Acting head coach Vonn Read stared blankly at the court in confusion but then regained composure, yelling the phrase “5-out” onto the court and Syracuse set up in its usual offensive outlook, occupying all areas of the arc’s perimeter.
On the ensuing possession, Syracuse worked the ball back out to Styles who missed a 3 at the top of the key. Kaydan Lawson secured the rebound, sent London Clarkson in transition for a layup and Virginia now pulled within 12. Najé Murray scored a layup on Syracuse’s next possession, but one final UVA basket sent the Orange into the final quarter with a 12-point lead.
That scoring drought was the second of two major ones in Syracuse’s (10-12, 3-9 ACC) 77-70 win over Virginia (3-18, 0-11 ACC). The Orange shot below 40% from the field while the Cavaliers made nearly half their field goals. Still, SU scraped by UVA by going 26-for-31 from the free-throw line and making 3-pointers when it counted.
“The girls have been competing and playing hard,” Read said. “The one thing we wanted to do was get a road win.”
The first scoring drought came midway through the second period as both teams went nearly three minutes without a made field goal. Then, Syracuse’s drought extended almost another two minutes.
Syracuse began driving inside more often in the second quarter after shooting 4-for-10 from beyond the arc in the opening frame. Styles and Alaina Rice made the Orange’s first two field goals, respectively, on back-to-back layups within the first 90 seconds of the quarter. Then Teisha Hyman and Christianna Carr each made their respective two free-throw attempts nearly two minutes later, and at that point, SU had only missed one field goal — a missed 3 from Christianna.
But that’s when the drought began. Syracuse was up 13, which was enough of a cushion to keep it ahead as it missed its next nine shots. SU was fortunate that Virginia made just three field goals during that span, where it went on a 7-0 run led by 6-foot-2 Clarkson challenging the Orange’s defense inside.
Clarkson spun around Rice and easily banked in a layup, and as Rice fouled her in the process, she secured the and-1. On the ensuing possession, the Orange defense left too wide-open of a gap for Clarkson to hit another layup.
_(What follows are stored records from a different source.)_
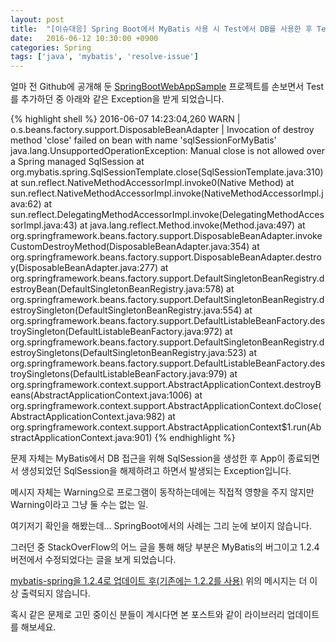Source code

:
 ```yaml
---
layout: post
title:  "[이슈대응] Spring Boot에서 MyBatis 사용 시 Test에서 DB를 사용한 후 Test를 종료하거나, App을 종료할 때 java.lang.UnsupportedOperationException: Manual close is not allowed over a Spring managed SqlSession이 발생하는 경우"
date:   2016-06-12 10:30:00 +0900
categories: Spring
tags: ['java', 'mybatis', 'resolve-issue']
---
```

얼마 전 Github에 공개해 둔 [SpringBootWebAppSample](https://github.com/kr-zephyr/SpringBootWebAppSample) 프로젝트를 손보면서 Test를 추가하던 중 아래와 같은 Exception을 받게 되었습니다.

{% highlight shell %}
2016-06-07 14:23:04,260  WARN | o.s.beans.factory.support.DisposableBeanAdapter         | Invocation of destroy method 'close' failed on bean with name 'sqlSessionForMyBatis'
java.lang.UnsupportedOperationException: Manual close is not allowed over a Spring managed SqlSession
	at org.mybatis.spring.SqlSessionTemplate.close(SqlSessionTemplate.java:310)
	at sun.reflect.NativeMethodAccessorImpl.invoke0(Native Method)
	at sun.reflect.NativeMethodAccessorImpl.invoke(NativeMethodAccessorImpl.java:62)
	at sun.reflect.DelegatingMethodAccessorImpl.invoke(DelegatingMethodAccessorImpl.java:43)
	at java.lang.reflect.Method.invoke(Method.java:497)
	at org.springframework.beans.factory.support.DisposableBeanAdapter.invokeCustomDestroyMethod(DisposableBeanAdapter.java:354)
	at org.springframework.beans.factory.support.DisposableBeanAdapter.destroy(DisposableBeanAdapter.java:277)
	at org.springframework.beans.factory.support.DefaultSingletonBeanRegistry.destroyBean(DefaultSingletonBeanRegistry.java:578)
	at org.springframework.beans.factory.support.DefaultSingletonBeanRegistry.destroySingleton(DefaultSingletonBeanRegistry.java:554)
	at org.springframework.beans.factory.support.DefaultListableBeanFactory.destroySingleton(DefaultListableBeanFactory.java:972)
	at org.springframework.beans.factory.support.DefaultSingletonBeanRegistry.destroySingletons(DefaultSingletonBeanRegistry.java:523)
	at org.springframework.beans.factory.support.DefaultListableBeanFactory.destroySingletons(DefaultListableBeanFactory.java:979)
	at org.springframework.context.support.AbstractApplicationContext.destroyBeans(AbstractApplicationContext.java:1006)
	at org.springframework.context.support.AbstractApplicationContext.doClose(AbstractApplicationContext.java:982)
	at org.springframework.context.support.AbstractApplicationContext$1.run(AbstractApplicationContext.java:901)
{% endhighlight %}

문제 자체는 MyBatis에서 DB 접근을 위해 SqlSession을 생성한 후 App이 종료되면서 생성되었던 SqlSession을 해제하려고 하면서 발생되는 Exception입니다.

메시지 자체는 Warning으로 프로그램이 동작하는데에는 직접적 영향을 주지 않지만 Warning이라고 그냥 둘 수는 없는 일.

여기저기 확인을 해봤는데... SpringBoot에서의 사례는 그리 눈에 보이지 않습니다.

그러던 중 StackOverFlow의 어느 글을 통해 해당 부분은 MyBatis의 버그이고 1.2.4 버전에서 수정되었다는 글을 보게 되었습니다.

[mybatis-spring을 1.2.4로 업데이트 후(기존에는 1.2.2를 사용)](https://github.com/kr-zephyr/SpringBootWebAppSample/commit/57f427e00274fb78b01313faa34c2a07506f582c) 위의 메시지는 더 이상 출력되지 않습니다.

혹시 같은 문제로 고민 중이신 분들이 계시다면 본 포스트와 같이 라이브러리 업데이트를 해보세요.
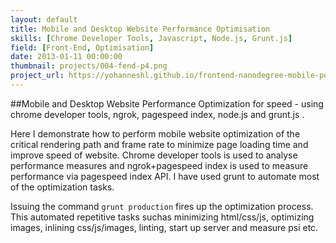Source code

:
 ```yaml
---
layout: default
title: Mobile and Desktop Website Performance Optimisation
skills: [Chrome Developer Tools, Javascript, Node.js, Grunt.js]
field: [Front-End, Optimisation]
date: 2013-01-11 00:00:00
thumbnail: projects/004-fend-p4.png
project_url: https://yohanneshl.github.io/frontend-nanodegree-mobile-portfolio/production/
---
```

##Mobile and Desktop Website Performance Optimization for speed - using chrome developer tools, ngrok, pagespeed index, node.js and grunt.js .


Here I demonstrate how to perform mobile website optimization of the critical rendering path and frame rate to minimize page loading time and improve speed of website. Chrome developer tools is used to analyse performance measures and ngrok+pagespeed index is used to measure performance via pagespeed index API. I have used grunt to automate most of the optimization tasks.

Issuing the command ```grunt production``` fires up the optimization process. This automated repetitive tasks suchas minimizing html/css/js, optimizing images, inlining css/js/images, linting, start up server and measure psi etc.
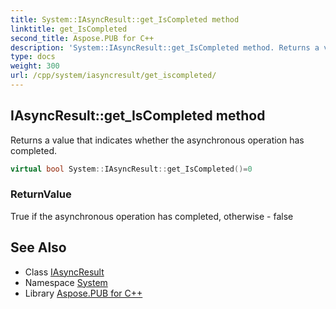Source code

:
 ```yaml
---
title: System::IAsyncResult::get_IsCompleted method
linktitle: get_IsCompleted
second_title: Aspose.PUB for C++
description: 'System::IAsyncResult::get_IsCompleted method. Returns a value that indicates whether the asynchronous operation has completed in C++.'
type: docs
weight: 300
url: /cpp/system/iasyncresult/get_iscompleted/
---
```

## IAsyncResult::get_IsCompleted method


Returns a value that indicates whether the asynchronous operation has completed.

```cpp
virtual bool System::IAsyncResult::get_IsCompleted()=0
```


### ReturnValue

True if the asynchronous operation has completed, otherwise - false

## See Also

* Class [IAsyncResult](../)
* Namespace [System](../../)
* Library [Aspose.PUB for C++](../../../)
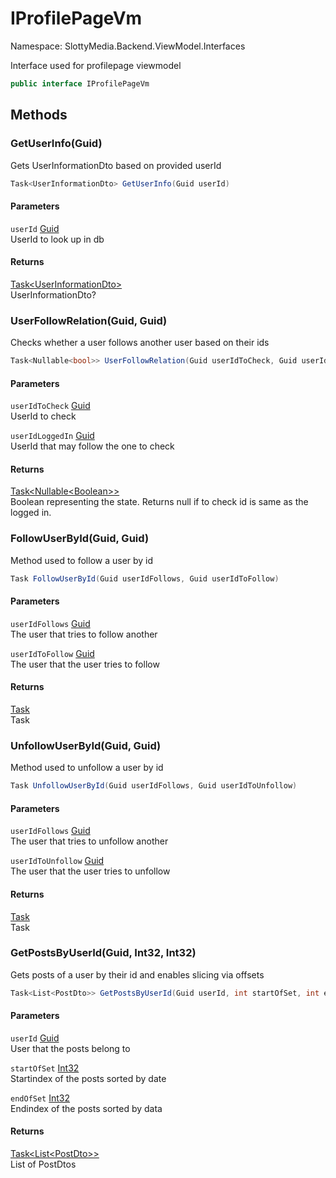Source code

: # IProfilePageVm

Namespace: SlottyMedia.Backend.ViewModel.Interfaces

Interface used for profilepage viewmodel

```csharp
public interface IProfilePageVm
```

## Methods

### **GetUserInfo(Guid)**

Gets UserInformationDto based on provided userId

```csharp
Task<UserInformationDto> GetUserInfo(Guid userId)
```

#### Parameters

`userId` [Guid](https://docs.microsoft.com/en-us/dotnet/api/system.guid)<br>
UserId to look up in db

#### Returns

[Task&lt;UserInformationDto&gt;](https://docs.microsoft.com/en-us/dotnet/api/system.threading.tasks.task-1)<br>
UserInformationDto?

### **UserFollowRelation(Guid, Guid)**

Checks whether a user follows another user based on their ids

```csharp
Task<Nullable<bool>> UserFollowRelation(Guid userIdToCheck, Guid userIdLoggedIn)
```

#### Parameters

`userIdToCheck` [Guid](https://docs.microsoft.com/en-us/dotnet/api/system.guid)<br>
UserId to check

`userIdLoggedIn` [Guid](https://docs.microsoft.com/en-us/dotnet/api/system.guid)<br>
UserId that may follow the one to check

#### Returns

[Task&lt;Nullable&lt;Boolean&gt;&gt;](https://docs.microsoft.com/en-us/dotnet/api/system.threading.tasks.task-1)<br>
Boolean representing the state. Returns null if to check id is same as the logged in.

### **FollowUserById(Guid, Guid)**

Method used to follow a user by id

```csharp
Task FollowUserById(Guid userIdFollows, Guid userIdToFollow)
```

#### Parameters

`userIdFollows` [Guid](https://docs.microsoft.com/en-us/dotnet/api/system.guid)<br>
The user that tries to follow another

`userIdToFollow` [Guid](https://docs.microsoft.com/en-us/dotnet/api/system.guid)<br>
The user that the user tries to follow

#### Returns

[Task](https://docs.microsoft.com/en-us/dotnet/api/system.threading.tasks.task)<br>
Task

### **UnfollowUserById(Guid, Guid)**

Method used to unfollow a user by id

```csharp
Task UnfollowUserById(Guid userIdFollows, Guid userIdToUnfollow)
```

#### Parameters

`userIdFollows` [Guid](https://docs.microsoft.com/en-us/dotnet/api/system.guid)<br>
The user that tries to unfollow another

`userIdToUnfollow` [Guid](https://docs.microsoft.com/en-us/dotnet/api/system.guid)<br>
The user that the user tries to unfollow

#### Returns

[Task](https://docs.microsoft.com/en-us/dotnet/api/system.threading.tasks.task)<br>
Task

### **GetPostsByUserId(Guid, Int32, Int32)**

Gets posts of a user by their id and enables slicing via offsets

```csharp
Task<List<PostDto>> GetPostsByUserId(Guid userId, int startOfSet, int endOfSet)
```

#### Parameters

`userId` [Guid](https://docs.microsoft.com/en-us/dotnet/api/system.guid)<br>
User that the posts belong to

`startOfSet` [Int32](https://docs.microsoft.com/en-us/dotnet/api/system.int32)<br>
Startindex of the posts sorted by date

`endOfSet` [Int32](https://docs.microsoft.com/en-us/dotnet/api/system.int32)<br>
Endindex of the posts sorted by data

#### Returns

[Task&lt;List&lt;PostDto&gt;&gt;](https://docs.microsoft.com/en-us/dotnet/api/system.threading.tasks.task-1)<br>
List of PostDtos
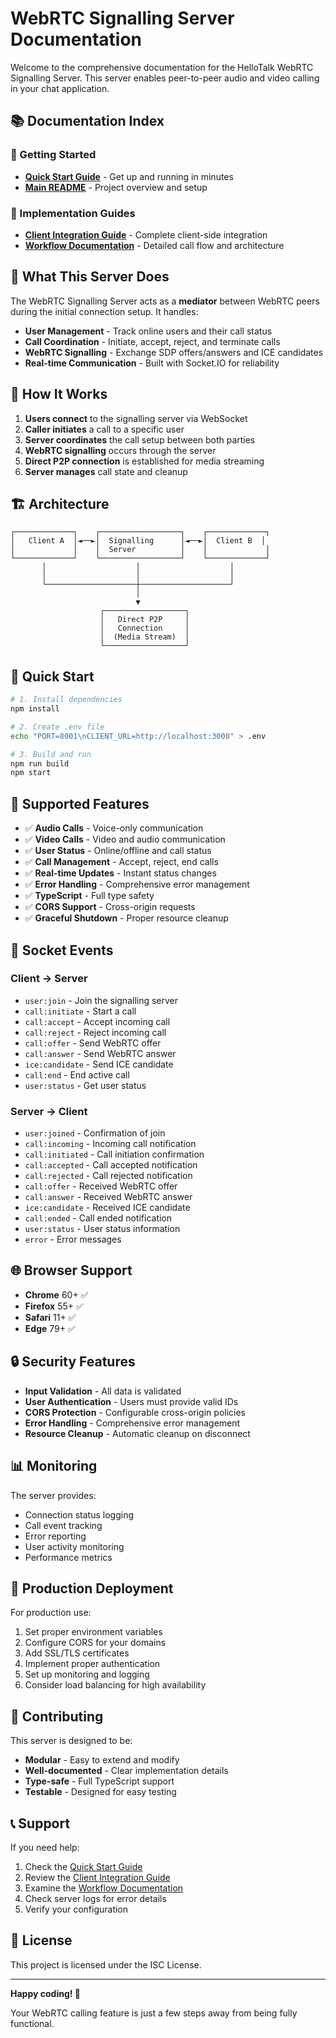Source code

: # WebRTC Signalling Server Documentation

Welcome to the comprehensive documentation for the HelloTalk WebRTC Signalling Server. This server enables peer-to-peer audio and video calling in your chat application.

## 📚 Documentation Index

### 🚀 Getting Started

- **[Quick Start Guide](./QUICKSTART.md)** - Get up and running in minutes
- **[Main README](../README.md)** - Project overview and setup

### 🔧 Implementation Guides

- **[Client Integration Guide](./CLIENT_INTEGRATION.md)** - Complete client-side integration
- **[Workflow Documentation](./WORKFLOW.md)** - Detailed call flow and architecture

## 🎯 What This Server Does

The WebRTC Signalling Server acts as a **mediator** between WebRTC peers during the initial connection setup. It handles:

- **User Management** - Track online users and their call status
- **Call Coordination** - Initiate, accept, reject, and terminate calls
- **WebRTC Signalling** - Exchange SDP offers/answers and ICE candidates
- **Real-time Communication** - Built with Socket.IO for reliability

## 🔄 How It Works

1. **Users connect** to the signalling server via WebSocket
2. **Caller initiates** a call to a specific user
3. **Server coordinates** the call setup between both parties
4. **WebRTC signalling** occurs through the server
5. **Direct P2P connection** is established for media streaming
6. **Server manages** call state and cleanup

## 🏗️ Architecture

```
┌─────────────┐    ┌──────────────────┐    ┌─────────────┐
│   Client A  │◄──►│  Signalling      │◄──►│  Client B  │
│             │    │  Server          │    │             │
└─────────────┘    └──────────────────┘    └─────────────┘
       │                    │                    │
       │                    │                    │
       └────────────────────┼────────────────────┘
                            │
                            ▼
                    ┌──────────────────┐
                    │   Direct P2P     │
                    │   Connection     │
                    │  (Media Stream)  │
                    └──────────────────┘
```

## 🚀 Quick Start

```bash
# 1. Install dependencies
npm install

# 2. Create .env file
echo "PORT=8001\nCLIENT_URL=http://localhost:3000" > .env

# 3. Build and run
npm run build
npm start
```

## 📱 Supported Features

- ✅ **Audio Calls** - Voice-only communication
- ✅ **Video Calls** - Video and audio communication
- ✅ **User Status** - Online/offline and call status
- ✅ **Call Management** - Accept, reject, end calls
- ✅ **Real-time Updates** - Instant status changes
- ✅ **Error Handling** - Comprehensive error management
- ✅ **TypeScript** - Full type safety
- ✅ **CORS Support** - Cross-origin requests
- ✅ **Graceful Shutdown** - Proper resource cleanup

## 🔌 Socket Events

### Client → Server

- `user:join` - Join the signalling server
- `call:initiate` - Start a call
- `call:accept` - Accept incoming call
- `call:reject` - Reject incoming call
- `call:offer` - Send WebRTC offer
- `call:answer` - Send WebRTC answer
- `ice:candidate` - Send ICE candidate
- `call:end` - End active call
- `user:status` - Get user status

### Server → Client

- `user:joined` - Confirmation of join
- `call:incoming` - Incoming call notification
- `call:initiated` - Call initiation confirmation
- `call:accepted` - Call accepted notification
- `call:rejected` - Call rejected notification
- `call:offer` - Received WebRTC offer
- `call:answer` - Received WebRTC answer
- `ice:candidate` - Received ICE candidate
- `call:ended` - Call ended notification
- `user:status` - User status information
- `error` - Error messages

## 🌐 Browser Support

- **Chrome** 60+ ✅
- **Firefox** 55+ ✅
- **Safari** 11+ ✅
- **Edge** 79+ ✅

## 🔒 Security Features

- **Input Validation** - All data is validated
- **User Authentication** - Users must provide valid IDs
- **CORS Protection** - Configurable cross-origin policies
- **Error Handling** - Comprehensive error management
- **Resource Cleanup** - Automatic cleanup on disconnect

## 📊 Monitoring

The server provides:

- Connection status logging
- Call event tracking
- Error reporting
- User activity monitoring
- Performance metrics

## 🚀 Production Deployment

For production use:

1. Set proper environment variables
2. Configure CORS for your domains
3. Add SSL/TLS certificates
4. Implement proper authentication
5. Set up monitoring and logging
6. Consider load balancing for high availability

## 🤝 Contributing

This server is designed to be:

- **Modular** - Easy to extend and modify
- **Well-documented** - Clear implementation details
- **Type-safe** - Full TypeScript support
- **Testable** - Designed for easy testing

## 📞 Support

If you need help:

1. Check the [Quick Start Guide](./QUICKSTART.md)
2. Review the [Client Integration Guide](./CLIENT_INTEGRATION.md)
3. Examine the [Workflow Documentation](./WORKFLOW.md)
4. Check server logs for error details
5. Verify your configuration

## 📝 License

This project is licensed under the ISC License.

---

**Happy coding! 🚀**

Your WebRTC calling feature is just a few steps away from being fully functional.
At that point Syracuse’s lead shrunk to just six. It wasn’t until Chrislyn Carr missed a 3-pointer in the final minute of the quarter that the Orange would break its scoreless streak. Chrislyn’s shot went off the rim and Rice picked it up and scored the second-chance jumper as she was fouled, making her shot from the line to complete the three-point play.
Despite multiple scoreless runs, Syracuse often struggled from deep. It missed all five of its 3-point attempts in the second quarter, a quarter where it only made three shots total. In the first quarter, the Orange made four 3s, with three of them coming from Murray who finished the first 10 minutes with 13 points, eventually scoring a season-high 24 points.
Murray scored the game’s first points off a 3 from the left wing, making up for Syracuse’s first two missed shots from deep. The Orange didn’t attempt a shot from inside until just before the four minute mark. They led 9-5 at that point, with two 3s coming from Murray, including a buzzer-beater to secure a 10-point lead.
Beyond the opening quarter, Syracuse made only five 3s, and shot just under 39% from the field in the second half. Still the shots fell when the Orange needed them the most, keeping the Orange from trailing all game.
After UVA’s Amandine Toi began the fourth quarter with back-to-back 3s, the Cavaliers pulled within eight points. Still, Syracuse had missed four consecutive 3-point attempts, but it was able to score crucial free-throw attempts to prevent its lead from slipping considerably.
But Chrislyn hit a step-back mid-range jumper from the right side of the paint and scored a rare field goal inside the paint for the Orange. Syracuse was spared by Virginia’s 11 personal fouls in the final quarter, with SU making all 16 of its shots from the line.
To Read, the fact that Syracuse has won two of its last four and never trailed against Virginia is the positive turning point his team needs after securing its first road win of the season.
“We led from the start and that’s something we hadn’t been doing,” Read said. We had been trailing and playing catch up. We put an emphasis on that and we wanted to get off to a good start, and we did that.”